Per Stirling Capital Outlook – January
In market analysis, there tends to be very little difference between being early and being wrong, and there may be no better example of this fact than the televised December 1996 speech given by then Federal Reserve Chairman Alan Greenspan, in which he coined the now-infamous phrase “irrational exuberance”. At the time, as is the case today, the stock market was moving sharply higher, equity market valuations were very high, and investor sentiment was very ebullient.

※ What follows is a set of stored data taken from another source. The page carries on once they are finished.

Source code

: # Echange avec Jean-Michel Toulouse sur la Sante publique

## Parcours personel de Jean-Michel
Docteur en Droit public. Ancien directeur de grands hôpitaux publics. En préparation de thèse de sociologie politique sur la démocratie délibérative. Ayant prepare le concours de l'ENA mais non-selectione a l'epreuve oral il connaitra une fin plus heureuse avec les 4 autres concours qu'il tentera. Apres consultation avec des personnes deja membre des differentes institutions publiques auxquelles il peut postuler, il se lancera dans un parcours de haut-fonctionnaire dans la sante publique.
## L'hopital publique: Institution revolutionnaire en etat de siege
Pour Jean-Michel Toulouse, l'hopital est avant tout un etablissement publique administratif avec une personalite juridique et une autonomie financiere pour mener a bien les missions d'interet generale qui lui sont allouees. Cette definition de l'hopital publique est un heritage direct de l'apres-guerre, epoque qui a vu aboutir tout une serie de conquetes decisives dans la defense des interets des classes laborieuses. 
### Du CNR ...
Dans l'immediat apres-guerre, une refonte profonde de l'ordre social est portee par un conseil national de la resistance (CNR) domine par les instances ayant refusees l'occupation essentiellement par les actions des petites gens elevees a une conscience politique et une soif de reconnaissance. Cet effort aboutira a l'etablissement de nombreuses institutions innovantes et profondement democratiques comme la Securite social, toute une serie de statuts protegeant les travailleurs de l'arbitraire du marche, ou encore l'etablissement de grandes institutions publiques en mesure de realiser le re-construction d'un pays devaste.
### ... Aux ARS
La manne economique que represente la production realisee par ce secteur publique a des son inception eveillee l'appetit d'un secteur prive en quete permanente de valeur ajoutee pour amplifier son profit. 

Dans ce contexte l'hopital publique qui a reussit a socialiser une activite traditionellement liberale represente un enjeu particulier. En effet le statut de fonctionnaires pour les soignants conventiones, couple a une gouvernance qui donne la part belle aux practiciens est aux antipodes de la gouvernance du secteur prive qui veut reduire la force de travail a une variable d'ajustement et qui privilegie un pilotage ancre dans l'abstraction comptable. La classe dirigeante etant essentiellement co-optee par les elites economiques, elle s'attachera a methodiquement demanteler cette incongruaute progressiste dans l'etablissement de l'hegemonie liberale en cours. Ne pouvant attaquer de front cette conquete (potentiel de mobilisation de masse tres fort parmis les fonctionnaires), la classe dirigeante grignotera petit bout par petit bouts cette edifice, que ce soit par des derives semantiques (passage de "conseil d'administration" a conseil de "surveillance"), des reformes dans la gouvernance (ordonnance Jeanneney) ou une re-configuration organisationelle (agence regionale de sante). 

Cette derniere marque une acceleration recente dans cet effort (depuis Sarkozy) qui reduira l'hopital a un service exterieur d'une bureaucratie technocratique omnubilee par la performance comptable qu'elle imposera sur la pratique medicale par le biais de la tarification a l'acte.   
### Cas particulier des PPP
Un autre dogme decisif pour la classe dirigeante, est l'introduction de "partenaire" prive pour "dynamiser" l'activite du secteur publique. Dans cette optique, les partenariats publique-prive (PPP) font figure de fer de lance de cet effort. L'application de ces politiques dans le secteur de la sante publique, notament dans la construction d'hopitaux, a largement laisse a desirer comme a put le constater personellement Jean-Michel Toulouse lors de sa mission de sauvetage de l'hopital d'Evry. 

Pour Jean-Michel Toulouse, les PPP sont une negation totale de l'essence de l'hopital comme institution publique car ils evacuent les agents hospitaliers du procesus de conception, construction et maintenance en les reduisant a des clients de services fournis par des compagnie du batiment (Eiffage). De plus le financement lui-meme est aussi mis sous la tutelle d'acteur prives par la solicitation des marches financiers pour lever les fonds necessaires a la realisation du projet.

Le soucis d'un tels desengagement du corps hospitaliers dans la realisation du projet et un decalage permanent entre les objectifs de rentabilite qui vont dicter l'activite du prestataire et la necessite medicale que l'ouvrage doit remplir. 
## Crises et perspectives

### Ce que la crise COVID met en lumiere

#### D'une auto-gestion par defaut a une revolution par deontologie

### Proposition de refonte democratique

Indeed, in the second half of the 1990s, there was outright investor euphoria, and a growing concern, including at the Federal Reserve, that investors were potentially “flying too close to the sun”. This concern was a dominant theme in Chairman Greenspan’s speech, in which he posited:
“Clearly, sustained low inflation implies less uncertainty about the future, and lower risk premiums imply higher prices of stocks and other earning assets. We can see that in the inverse relationship exhibited by price/earnings ratios and the rate of inflation in the past. But how do we know when irrational exuberance has unduly escalated asset values, which then become subject to unexpected and prolonged contractions as they have in Japan over the past decade?”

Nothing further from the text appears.